---- RECORDS TO PROCESS

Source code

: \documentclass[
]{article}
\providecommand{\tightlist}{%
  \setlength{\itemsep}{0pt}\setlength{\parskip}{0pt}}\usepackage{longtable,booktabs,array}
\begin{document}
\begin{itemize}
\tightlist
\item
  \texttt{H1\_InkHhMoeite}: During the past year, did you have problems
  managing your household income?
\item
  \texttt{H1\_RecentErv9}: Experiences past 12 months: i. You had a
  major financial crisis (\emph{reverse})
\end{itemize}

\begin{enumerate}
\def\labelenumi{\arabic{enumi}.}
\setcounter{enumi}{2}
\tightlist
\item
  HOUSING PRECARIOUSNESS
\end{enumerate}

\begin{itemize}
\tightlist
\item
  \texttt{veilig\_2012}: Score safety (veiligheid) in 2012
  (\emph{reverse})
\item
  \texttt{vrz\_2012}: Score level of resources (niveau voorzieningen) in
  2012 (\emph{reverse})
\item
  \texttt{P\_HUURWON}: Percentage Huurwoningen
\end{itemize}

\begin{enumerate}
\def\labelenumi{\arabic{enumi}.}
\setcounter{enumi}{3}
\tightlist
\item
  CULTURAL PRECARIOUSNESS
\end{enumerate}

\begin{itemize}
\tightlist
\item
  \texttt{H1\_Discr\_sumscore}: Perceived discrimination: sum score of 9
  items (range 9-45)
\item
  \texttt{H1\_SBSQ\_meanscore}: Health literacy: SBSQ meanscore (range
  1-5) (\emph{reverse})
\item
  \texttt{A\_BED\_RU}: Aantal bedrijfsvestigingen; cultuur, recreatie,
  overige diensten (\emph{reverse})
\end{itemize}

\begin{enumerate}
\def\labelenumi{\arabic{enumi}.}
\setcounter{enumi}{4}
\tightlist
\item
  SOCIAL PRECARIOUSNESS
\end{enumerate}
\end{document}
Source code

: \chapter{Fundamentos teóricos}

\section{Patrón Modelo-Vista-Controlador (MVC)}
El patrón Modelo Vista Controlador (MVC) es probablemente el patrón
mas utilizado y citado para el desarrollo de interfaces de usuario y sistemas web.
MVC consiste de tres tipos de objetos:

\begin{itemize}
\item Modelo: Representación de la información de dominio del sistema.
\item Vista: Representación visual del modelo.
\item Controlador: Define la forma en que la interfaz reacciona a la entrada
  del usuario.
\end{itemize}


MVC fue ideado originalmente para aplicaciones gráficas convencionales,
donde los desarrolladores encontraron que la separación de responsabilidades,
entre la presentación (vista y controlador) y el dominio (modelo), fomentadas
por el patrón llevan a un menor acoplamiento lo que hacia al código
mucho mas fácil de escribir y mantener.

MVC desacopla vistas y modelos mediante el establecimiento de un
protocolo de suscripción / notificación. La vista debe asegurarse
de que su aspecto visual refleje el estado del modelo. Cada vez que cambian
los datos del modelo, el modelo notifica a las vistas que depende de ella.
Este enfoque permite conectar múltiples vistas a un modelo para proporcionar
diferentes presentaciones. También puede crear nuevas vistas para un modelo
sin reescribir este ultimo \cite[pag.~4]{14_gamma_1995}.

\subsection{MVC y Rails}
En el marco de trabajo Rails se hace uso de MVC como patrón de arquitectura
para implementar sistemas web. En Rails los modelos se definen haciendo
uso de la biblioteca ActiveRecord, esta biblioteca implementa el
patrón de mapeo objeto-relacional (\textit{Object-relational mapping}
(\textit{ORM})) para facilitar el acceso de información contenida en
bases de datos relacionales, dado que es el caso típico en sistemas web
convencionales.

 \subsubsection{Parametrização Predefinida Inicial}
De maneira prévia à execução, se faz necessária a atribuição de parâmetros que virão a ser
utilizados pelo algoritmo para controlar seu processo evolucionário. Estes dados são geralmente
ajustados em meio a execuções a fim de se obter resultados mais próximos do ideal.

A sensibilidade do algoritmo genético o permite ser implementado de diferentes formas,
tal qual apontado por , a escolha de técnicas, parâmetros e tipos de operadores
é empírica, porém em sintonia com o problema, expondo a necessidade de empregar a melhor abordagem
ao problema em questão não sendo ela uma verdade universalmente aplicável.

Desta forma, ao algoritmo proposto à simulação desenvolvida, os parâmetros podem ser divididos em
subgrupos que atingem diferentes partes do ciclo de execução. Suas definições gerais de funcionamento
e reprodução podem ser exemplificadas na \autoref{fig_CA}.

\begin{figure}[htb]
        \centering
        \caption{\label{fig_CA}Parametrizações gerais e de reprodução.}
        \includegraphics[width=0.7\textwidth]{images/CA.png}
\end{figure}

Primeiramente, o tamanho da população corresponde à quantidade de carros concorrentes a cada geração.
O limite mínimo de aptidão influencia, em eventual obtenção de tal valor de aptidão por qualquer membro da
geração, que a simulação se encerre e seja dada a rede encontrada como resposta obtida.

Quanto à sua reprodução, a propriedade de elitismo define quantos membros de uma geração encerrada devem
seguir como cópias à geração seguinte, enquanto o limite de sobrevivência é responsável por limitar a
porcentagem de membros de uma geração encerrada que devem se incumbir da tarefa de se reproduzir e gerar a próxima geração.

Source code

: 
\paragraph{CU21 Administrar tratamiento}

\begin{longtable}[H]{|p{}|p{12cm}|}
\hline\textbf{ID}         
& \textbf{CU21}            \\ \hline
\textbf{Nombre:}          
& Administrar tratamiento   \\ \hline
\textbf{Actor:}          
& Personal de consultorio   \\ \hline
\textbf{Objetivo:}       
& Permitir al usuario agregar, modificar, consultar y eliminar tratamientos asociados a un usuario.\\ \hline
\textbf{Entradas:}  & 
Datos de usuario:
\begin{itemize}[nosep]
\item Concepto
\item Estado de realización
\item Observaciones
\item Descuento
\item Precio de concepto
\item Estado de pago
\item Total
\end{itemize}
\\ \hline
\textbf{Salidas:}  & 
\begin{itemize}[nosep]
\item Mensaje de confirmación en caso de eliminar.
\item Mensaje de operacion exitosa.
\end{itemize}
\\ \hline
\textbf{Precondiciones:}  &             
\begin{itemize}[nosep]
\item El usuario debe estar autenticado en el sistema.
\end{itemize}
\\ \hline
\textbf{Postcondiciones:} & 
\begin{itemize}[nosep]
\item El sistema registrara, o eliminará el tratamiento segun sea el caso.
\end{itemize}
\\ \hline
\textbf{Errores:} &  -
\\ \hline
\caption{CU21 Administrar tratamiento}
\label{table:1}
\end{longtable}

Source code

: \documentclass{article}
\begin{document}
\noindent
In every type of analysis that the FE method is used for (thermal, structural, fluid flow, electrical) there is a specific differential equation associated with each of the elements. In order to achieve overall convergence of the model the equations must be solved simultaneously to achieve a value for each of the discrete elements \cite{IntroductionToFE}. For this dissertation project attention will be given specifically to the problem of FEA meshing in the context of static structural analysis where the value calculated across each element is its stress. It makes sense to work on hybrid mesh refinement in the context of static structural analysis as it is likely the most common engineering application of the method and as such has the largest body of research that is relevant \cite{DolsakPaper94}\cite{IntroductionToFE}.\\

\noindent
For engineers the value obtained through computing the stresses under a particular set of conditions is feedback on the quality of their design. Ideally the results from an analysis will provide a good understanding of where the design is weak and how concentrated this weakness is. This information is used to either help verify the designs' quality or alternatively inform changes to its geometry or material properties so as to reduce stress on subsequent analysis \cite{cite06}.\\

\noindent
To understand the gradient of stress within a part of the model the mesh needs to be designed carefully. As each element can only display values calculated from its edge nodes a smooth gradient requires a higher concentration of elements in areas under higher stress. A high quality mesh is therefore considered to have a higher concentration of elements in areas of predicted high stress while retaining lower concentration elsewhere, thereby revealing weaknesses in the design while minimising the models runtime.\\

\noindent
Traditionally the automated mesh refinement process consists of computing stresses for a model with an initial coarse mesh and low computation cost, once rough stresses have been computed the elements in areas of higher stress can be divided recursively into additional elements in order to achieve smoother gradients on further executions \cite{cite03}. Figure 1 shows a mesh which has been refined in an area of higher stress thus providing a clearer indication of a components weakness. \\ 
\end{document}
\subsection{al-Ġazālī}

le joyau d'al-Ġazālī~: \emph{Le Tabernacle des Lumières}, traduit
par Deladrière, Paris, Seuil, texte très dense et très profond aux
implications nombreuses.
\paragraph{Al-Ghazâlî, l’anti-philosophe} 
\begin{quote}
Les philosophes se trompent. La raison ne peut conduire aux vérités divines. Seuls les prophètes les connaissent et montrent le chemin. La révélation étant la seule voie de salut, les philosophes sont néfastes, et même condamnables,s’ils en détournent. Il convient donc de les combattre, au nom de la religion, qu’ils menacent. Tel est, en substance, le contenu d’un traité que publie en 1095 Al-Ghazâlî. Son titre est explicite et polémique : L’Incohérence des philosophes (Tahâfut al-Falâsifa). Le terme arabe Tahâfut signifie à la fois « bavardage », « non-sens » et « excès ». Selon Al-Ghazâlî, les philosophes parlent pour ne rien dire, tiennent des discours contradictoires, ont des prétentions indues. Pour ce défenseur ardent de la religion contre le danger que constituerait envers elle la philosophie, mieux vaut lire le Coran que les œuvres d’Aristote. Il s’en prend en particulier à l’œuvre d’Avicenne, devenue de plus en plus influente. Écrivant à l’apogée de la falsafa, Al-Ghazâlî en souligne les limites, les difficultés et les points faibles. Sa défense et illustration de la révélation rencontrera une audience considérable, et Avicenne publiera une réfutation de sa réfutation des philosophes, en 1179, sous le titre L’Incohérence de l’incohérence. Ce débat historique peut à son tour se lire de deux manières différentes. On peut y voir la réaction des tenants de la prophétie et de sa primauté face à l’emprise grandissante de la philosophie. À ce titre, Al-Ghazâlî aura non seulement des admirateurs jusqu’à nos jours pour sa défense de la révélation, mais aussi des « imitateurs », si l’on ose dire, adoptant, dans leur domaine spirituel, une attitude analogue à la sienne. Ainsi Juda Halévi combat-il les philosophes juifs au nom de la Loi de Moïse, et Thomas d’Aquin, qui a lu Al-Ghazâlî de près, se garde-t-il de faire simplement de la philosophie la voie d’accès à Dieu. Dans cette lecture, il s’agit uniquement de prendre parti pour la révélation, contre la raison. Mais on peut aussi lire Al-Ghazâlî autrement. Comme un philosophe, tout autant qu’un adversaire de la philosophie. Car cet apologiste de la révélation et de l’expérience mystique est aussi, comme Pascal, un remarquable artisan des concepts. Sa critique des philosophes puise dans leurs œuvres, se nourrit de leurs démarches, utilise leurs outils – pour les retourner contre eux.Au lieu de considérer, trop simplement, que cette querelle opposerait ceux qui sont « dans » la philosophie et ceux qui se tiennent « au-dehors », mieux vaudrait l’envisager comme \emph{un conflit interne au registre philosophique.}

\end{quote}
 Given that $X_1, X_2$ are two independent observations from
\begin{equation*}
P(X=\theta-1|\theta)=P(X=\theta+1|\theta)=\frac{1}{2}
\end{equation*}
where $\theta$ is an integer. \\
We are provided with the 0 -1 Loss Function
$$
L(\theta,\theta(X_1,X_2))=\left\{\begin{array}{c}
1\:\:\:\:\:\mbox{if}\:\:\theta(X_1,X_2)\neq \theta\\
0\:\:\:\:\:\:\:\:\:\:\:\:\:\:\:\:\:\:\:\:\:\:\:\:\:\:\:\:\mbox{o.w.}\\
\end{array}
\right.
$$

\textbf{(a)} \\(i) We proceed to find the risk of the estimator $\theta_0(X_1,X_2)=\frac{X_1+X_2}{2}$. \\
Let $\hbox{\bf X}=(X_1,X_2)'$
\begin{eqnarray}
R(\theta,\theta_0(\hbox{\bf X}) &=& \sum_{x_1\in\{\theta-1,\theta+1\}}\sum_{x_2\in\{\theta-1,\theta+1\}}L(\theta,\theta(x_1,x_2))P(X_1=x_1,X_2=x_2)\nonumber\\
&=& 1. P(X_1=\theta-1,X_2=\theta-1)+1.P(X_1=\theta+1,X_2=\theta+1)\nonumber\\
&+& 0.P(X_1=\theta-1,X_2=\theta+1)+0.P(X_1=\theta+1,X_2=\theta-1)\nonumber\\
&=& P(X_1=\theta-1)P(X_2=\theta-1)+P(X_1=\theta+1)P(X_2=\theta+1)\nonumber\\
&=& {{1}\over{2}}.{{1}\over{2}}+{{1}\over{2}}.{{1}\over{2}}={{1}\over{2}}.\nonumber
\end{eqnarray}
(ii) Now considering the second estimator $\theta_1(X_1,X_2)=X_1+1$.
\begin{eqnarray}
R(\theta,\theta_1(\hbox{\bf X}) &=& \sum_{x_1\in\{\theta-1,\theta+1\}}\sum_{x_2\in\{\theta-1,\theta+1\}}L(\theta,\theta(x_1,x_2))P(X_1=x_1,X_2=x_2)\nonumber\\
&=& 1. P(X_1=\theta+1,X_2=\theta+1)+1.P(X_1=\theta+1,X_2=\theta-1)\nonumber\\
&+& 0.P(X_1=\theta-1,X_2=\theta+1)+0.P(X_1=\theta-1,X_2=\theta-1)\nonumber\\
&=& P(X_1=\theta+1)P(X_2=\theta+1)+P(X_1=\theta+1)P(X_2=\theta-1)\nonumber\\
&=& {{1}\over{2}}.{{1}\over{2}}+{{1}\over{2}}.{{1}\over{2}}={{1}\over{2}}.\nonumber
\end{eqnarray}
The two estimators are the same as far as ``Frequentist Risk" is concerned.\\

--------

TASK TO CARRY OUT ::
Tally the lines above that hold "permite" and write the result as a lone number.

SOLUTION BELOW ::
2